Coloro che, in Parlamento, vogliono imporre agli altri come morire, in ossequio ai valori e ai voleri della chiesa, hanno inventato la distinzione tra cure mediche, rifiutabili, e alimentazione e idratazione forzata, non rifiutabili. Così da arrivare all’aberrazione di non lasciare che la natura, in casi tragici, faccia il suo corso ma si alimenti una persona morta in maniera che il suo corpo, privo della psiche, vegeti per decenni.

Non sembra una aberrazione? L’alimentazione forzata si potrebbe rifiutare da vivi ma non da morti!

Se avessero costretto il papa Wojtyla a subire l’alimentazione forzata, probabilmente il suo corpo sarebbe ancora vivo.

Se la legge venisse approvata alla Camera, così com’è ora, sarebbe incostituzionale, violando l’art. 32 della Costituzione. Di conseguenza, coloro che non volessero risolvere il problema con scorciatoie, dovranno rivolgersi alla magistratura.

Ma non si può demandare alla magistratura la decisione sul fine vita! Non si può ripetere in continuazione il calvario sofferto da Beppino Englaro!!

Anche se le decisioni della Magistratura sono ineccepibili.

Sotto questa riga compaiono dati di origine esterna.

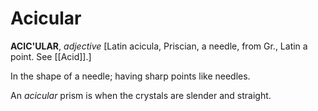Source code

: # Acicular

**ACIC'ULAR**, _adjective_ \[Latin acicula, Priscian, a needle, from Gr., Latin a point. See [[Acid]].\]

In the shape of a needle; having sharp points like needles.

An _acicular_ prism is when the crystals are slender and straight.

Nella sentenza che ha assolto Beppino Englaro infatti si legge:

· La salute di ogni persona non può essere oggetto d’imposizione;

· Il diritto alla autodeterminazione non può trovare un limite nella perdita della vita.

In Belgio, dal 2002, per alcune categorie di malattie, seguendo una determinata procedura, si può porre fine alla propria sofferenza mediante l’assistenza di un medico. In un minuto, senza dolore, si pone fine a quella condizione inaccettabile di malato terminale, lasciandolo andare con dignità.

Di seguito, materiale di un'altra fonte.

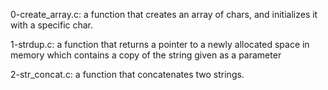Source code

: 0-create_array.c: a function that creates an array of chars, and initializes it with a specific char.

1-strdup.c: a function that returns a pointer to a newly allocated space in memory which contains a copy of the string given as a parameter

2-str_concat.c: a function that concatenates two strings.

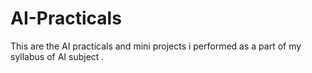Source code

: # AI-Practicals
This are the AI practicals and mini projects i performed as a part of my syllabus of AI subject .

E’ inaccettabile che alcuni italiani, per porre fine alle sofferenze della propria esistenza, ormai al termine, siano costretti a trasferirsi in Belgio.

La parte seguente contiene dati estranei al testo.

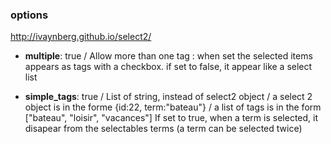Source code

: ### options 
http://ivaynberg.github.io/select2/    

* **multiple**: true / Allow more than one tag : when set the selected items appears as tags with a checkbox. if set to false, it appear like a select list 

* **simple_tags**: true / List of string, instead of select2 object / a select 2 object is in the forme {id:22, term:"bateau"} / a list of tags is in the form ["bateau", "loisir", "vacances"]
If set to true, when a term is selected, it disapear from the selectables terms (a term can be selected twice)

In conclusione ricordo che abbiamo fatto banchetti per la raccolta di firme, alcuni anche con l’associazione Luca Concioni. Sono state raccolte circa 1.000 firme, già consegnate al Sindaco, con 12 Testamenti Biologici redatti e sottoscritti dagli interessati.

· Perché il Comune dovrebbe occuparsi di istituire un Registro dei Testamenti Biologici? Per fornire un servizio alla collettività, trattandosi di un’attività che non attribuisce un nuovo diritto, ma assicura che si possa godere effettivamente di diritti dei quali si è già titolari.

· Con l’istituzione del Registro sui Testamenti Biologici il Comune si sostituisce al Parlamento? No, perché il diritto al consenso informato è attribuito a ogni cittadino dall’art. 32 della Costituzione: “nessuno può essere obbligato a un trattamento sanitario se non per disposizioni di legge”. Tranne le vaccinazioni obbligatorie o i TSO nessuna imposizione può essere accettata.

· Da ultimo vorrei ricordare che: Il Testamento Biologico non è limitato a contenere il rifiuto di trattamenti sanitari che prolunghino la vita in maniera artificiale, ma può contenere anche la dichiarazione che l’interessato intende accettare tali trattamenti sanitari. Il T.B. riguarda, quindi, tutti i cittadini.

Termino con uno slogan: Liberi di vivere ma non condannati a vivere.